## DATA SHOWN
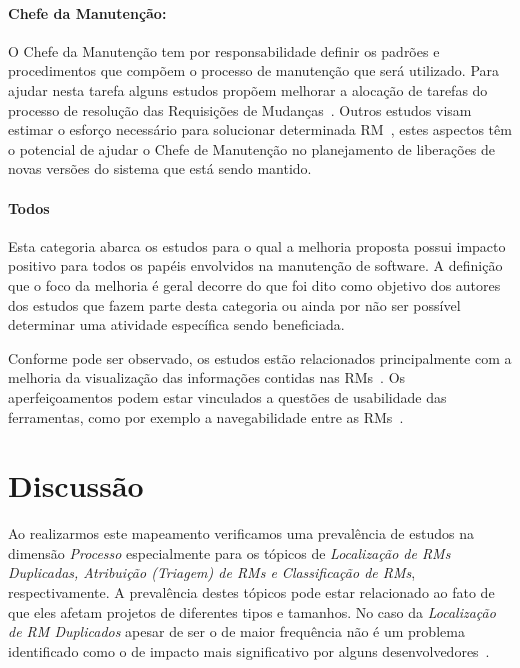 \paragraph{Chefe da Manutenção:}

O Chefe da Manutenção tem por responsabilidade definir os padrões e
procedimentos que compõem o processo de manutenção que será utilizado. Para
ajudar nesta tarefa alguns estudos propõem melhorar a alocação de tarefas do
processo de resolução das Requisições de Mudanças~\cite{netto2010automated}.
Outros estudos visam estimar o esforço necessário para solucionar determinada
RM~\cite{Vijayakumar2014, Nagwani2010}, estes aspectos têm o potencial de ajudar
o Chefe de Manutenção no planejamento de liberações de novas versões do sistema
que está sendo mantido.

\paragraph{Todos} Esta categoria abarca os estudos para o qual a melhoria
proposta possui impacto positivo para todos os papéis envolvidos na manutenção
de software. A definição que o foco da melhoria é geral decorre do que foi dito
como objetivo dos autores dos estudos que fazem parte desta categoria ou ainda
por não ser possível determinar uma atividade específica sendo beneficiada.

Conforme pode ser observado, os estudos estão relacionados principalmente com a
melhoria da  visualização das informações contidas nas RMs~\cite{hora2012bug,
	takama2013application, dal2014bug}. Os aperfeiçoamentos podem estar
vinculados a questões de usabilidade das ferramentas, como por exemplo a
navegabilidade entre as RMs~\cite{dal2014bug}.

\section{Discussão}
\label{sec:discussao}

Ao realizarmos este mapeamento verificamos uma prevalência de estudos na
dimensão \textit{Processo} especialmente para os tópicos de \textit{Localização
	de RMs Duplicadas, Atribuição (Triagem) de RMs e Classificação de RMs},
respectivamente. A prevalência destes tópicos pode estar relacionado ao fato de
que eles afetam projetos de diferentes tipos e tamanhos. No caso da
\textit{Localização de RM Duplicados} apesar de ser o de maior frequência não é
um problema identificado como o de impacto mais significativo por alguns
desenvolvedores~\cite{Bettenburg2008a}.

## ACTIVITY
Go through the records above and return each line in which the word "Localização" occurs.

## RESULT
dimensão \textit{Processo} especialmente para os tópicos de \textit{Localização
\textit{Localização de RM Duplicados} apesar de ser o de maior frequência não é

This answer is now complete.